*DESCRIPTION OF THE TASK*.
The word to find is "same". Copy each line of the material that contains it.

━━━━━ EXTRACTED DATA ━━━━━

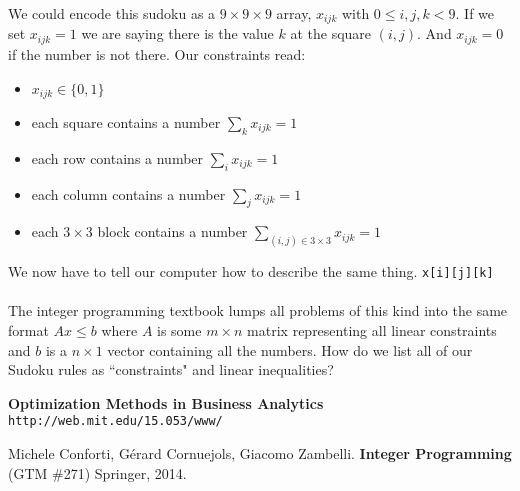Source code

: \documentclass[12pt]{article}
\begin{document}
We could encode this sudoku as a $9 \times 9 \times 9$ array, $x_{ijk}$ with $0 \leq i,j,k < 9$.  If we set $x_{ijk} = 1$ we are saying there is the value $k$ at the square $(i,j)$.  And $x_{ijk}=0$ if the number is not there. Our constraints read:
\begin{itemize}
\item $x_{ijk} \in \{ 0,1\}$
\item each square contains a number $\displaystyle \sum_{k} x_{ijk} = 1$
\item each row contains a number $\displaystyle \sum_{i} x_{ijk} = 1$
\item each column contains a number $\displaystyle \sum_{j} x_{ijk} = 1$
\item each $3 \times 3$ block contains a number $\displaystyle \sum_{(i,j) \in 3 \times 3} x_{ijk}=1$
\end{itemize} 
We now have to tell our computer how to describe the same thing.  \texttt{x[i][j][k]} \\ \\
The integer programming textbook lumps all problems of this kind into the same format $Ax \leq b$ where $A$ is some $m \times n$ matrix representing all linear constraints and $b$ is a $n \times 1$ vector containing all the numbers.  How do we list all of our Sudoku rules as ``constraints" and linear inequalities?

\newpage

\noindent {}

\vfill
\begin{thebibliography}{} 
\item \textbf{Optimization Methods in Business Analytics} \texttt{http://web.mit.edu/15.053/www/}
\item Michele Conforti, G\'{e}rard Cornuejols, Giacomo Zambelli. \textbf{Integer Programming} (GTM \#271) Springer, 2014.
\end{thebibliography}
\end{document}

━━━━━

*RESULT FOR THIS EXERCISE*.
We now have to tell our computer how to describe the same thing.  \texttt{x[i][j][k]} \\ \\
The integer programming textbook lumps all problems of this kind into the same format $Ax \leq b$ where $A$ is some $m \times n$ matrix representing all linear constraints and $b$ is a $n \times 1$ vector containing all the numbers.  How do we list all of our Sudoku rules as ``constraints" and linear inequalities?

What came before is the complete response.